Once upon a time there was grunge…

by Independent Staff

If you are in your late twenties – and/or older – you surely had the chance to live first hand the grunge explosion, between early Nineties and mid Nineties. It started in the second half on the Eighties and, by 1993, the rock landscape was changed in a permanent way, thanks to bands like Nirvana, Soundgarden, Pearl Jam, Mudhoney and hundreds of others.

It was – indeed – a live, pulsating, exciting season for music, made of new sounds, but also older ideas brought back to life with a different attitude and spirit (both the lessons of early hard rock and punk rock, for instance). But, as soon as Nirvana became huge, the music industry started hunting for the next Nirvana and signed loads of bands – from the best of the underground scene, to the fake ones trying to jump on the bandwagon.
And then things started to get ugly. In a few years grunge was just yesterday’s history: a few of the biggest bands managed to keep on releasing records for major labels, while the others had two options: die or get back to the underground.

Hype! is a documentary by Doug Pray, from 1996, tracing the story of the Seattle music scene from the mid Eighties and portrays the latest moments before the descending curve of the grunge phenomenon – with plenty of interviews with bands and people involved in the making of that scene. And many minor bands and characters too, besides the “obvious suspects” and heavyweights.

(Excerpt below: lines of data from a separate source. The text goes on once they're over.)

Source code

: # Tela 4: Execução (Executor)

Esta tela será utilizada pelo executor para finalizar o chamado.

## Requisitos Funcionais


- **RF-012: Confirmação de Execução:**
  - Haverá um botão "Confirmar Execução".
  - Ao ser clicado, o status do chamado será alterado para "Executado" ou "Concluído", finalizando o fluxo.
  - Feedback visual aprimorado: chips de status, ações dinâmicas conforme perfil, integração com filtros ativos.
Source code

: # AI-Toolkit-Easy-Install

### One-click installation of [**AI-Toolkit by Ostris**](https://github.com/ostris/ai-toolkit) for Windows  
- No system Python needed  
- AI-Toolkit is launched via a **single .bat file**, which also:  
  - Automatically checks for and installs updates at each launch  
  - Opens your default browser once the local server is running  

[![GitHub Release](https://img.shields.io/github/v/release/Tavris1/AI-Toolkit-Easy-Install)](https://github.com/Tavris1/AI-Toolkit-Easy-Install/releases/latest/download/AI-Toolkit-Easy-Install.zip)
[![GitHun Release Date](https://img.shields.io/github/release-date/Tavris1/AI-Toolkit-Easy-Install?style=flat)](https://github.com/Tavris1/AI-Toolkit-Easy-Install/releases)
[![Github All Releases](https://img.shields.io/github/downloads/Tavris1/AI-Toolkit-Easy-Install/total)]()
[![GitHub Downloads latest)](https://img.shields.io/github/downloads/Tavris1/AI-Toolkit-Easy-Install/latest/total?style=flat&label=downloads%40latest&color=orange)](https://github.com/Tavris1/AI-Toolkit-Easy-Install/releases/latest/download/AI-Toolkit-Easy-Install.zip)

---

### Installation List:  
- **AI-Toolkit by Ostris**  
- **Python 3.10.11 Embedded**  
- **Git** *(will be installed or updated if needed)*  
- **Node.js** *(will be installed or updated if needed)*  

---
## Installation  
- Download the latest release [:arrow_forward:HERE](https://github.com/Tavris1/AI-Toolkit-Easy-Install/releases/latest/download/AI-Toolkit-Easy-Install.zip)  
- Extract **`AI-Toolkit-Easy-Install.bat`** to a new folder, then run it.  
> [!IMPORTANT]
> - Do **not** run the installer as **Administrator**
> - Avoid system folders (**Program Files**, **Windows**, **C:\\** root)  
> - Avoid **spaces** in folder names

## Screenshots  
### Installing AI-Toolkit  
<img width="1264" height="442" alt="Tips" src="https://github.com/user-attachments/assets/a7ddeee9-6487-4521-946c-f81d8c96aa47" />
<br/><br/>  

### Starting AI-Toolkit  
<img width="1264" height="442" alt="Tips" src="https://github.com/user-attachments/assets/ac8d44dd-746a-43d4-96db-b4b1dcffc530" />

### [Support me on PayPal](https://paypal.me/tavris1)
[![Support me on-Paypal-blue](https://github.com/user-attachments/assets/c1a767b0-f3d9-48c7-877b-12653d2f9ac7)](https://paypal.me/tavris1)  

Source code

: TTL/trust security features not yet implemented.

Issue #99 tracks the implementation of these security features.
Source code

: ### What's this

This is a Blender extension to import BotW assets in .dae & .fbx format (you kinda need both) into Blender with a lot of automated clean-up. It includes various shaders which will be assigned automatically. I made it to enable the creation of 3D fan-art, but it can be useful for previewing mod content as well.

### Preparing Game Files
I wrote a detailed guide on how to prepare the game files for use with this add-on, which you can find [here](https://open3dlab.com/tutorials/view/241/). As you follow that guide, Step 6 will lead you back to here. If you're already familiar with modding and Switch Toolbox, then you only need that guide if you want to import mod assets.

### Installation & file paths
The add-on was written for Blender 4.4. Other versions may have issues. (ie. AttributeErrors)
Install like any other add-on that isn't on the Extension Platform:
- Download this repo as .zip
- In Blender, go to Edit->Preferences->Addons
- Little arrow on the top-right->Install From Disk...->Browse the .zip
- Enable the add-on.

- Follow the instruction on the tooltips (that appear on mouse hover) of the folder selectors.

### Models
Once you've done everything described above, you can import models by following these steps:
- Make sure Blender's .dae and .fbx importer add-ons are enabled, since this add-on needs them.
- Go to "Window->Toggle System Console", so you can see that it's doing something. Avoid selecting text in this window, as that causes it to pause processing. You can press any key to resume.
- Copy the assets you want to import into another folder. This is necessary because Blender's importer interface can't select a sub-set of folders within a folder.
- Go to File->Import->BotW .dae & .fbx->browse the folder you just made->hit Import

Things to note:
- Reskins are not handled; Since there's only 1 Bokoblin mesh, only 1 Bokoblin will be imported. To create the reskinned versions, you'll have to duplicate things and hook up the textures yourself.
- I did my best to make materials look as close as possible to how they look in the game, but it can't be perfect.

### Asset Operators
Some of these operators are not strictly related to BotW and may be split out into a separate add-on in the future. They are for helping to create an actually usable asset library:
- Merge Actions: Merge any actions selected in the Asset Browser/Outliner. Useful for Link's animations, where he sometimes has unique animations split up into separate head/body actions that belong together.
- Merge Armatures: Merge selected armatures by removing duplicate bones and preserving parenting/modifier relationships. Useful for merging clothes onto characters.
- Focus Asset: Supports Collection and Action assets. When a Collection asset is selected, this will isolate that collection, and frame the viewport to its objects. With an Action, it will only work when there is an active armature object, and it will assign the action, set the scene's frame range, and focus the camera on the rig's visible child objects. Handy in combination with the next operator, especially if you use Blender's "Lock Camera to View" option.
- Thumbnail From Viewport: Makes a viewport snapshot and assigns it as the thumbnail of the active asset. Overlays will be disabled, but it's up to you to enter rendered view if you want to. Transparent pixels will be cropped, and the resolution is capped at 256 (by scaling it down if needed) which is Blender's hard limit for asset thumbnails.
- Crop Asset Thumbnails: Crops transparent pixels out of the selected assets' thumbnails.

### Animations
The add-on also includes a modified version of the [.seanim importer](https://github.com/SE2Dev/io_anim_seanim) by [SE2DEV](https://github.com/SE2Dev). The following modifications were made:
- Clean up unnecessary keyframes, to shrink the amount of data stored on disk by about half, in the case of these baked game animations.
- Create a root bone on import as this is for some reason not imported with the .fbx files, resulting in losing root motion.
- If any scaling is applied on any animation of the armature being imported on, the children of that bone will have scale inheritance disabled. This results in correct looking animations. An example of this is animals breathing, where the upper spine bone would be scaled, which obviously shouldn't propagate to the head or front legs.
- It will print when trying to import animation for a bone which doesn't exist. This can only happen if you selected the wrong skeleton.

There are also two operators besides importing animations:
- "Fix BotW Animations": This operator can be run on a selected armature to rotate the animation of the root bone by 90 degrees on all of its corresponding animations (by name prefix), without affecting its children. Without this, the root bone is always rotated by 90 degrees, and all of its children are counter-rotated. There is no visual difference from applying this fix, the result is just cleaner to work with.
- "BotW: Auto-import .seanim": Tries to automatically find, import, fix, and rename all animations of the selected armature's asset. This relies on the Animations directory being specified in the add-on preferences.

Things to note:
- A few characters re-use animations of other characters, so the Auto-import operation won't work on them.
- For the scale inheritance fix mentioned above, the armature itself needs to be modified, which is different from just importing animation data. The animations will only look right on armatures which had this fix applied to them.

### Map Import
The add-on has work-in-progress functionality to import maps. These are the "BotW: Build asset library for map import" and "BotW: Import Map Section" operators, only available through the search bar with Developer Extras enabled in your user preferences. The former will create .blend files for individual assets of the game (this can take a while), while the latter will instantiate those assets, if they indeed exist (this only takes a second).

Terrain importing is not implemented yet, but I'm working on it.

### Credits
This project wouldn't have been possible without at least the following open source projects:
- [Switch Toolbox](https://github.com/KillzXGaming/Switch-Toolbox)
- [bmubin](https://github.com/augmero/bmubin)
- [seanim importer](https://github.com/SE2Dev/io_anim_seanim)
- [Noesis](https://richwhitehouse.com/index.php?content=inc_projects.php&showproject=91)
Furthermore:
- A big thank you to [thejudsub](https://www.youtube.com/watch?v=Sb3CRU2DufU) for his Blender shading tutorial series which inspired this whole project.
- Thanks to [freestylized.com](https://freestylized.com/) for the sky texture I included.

Pray says: “We were filming bands who had before then been completely ignored by the mainstream media. Part of that is a practical reality that we couldn’t immediately go up there and film Soundgarden. So we filmed the bands that I knew and that my friends knew. That was one thing that actually confused the heck out of our investors who were like, ‘Who’s Gas Huffer? Why did we just spend ten thousand feet of film filming a band named Gas Huffer?’. To me, I thought it was great. This is really cool, this is the real Seattle scene“.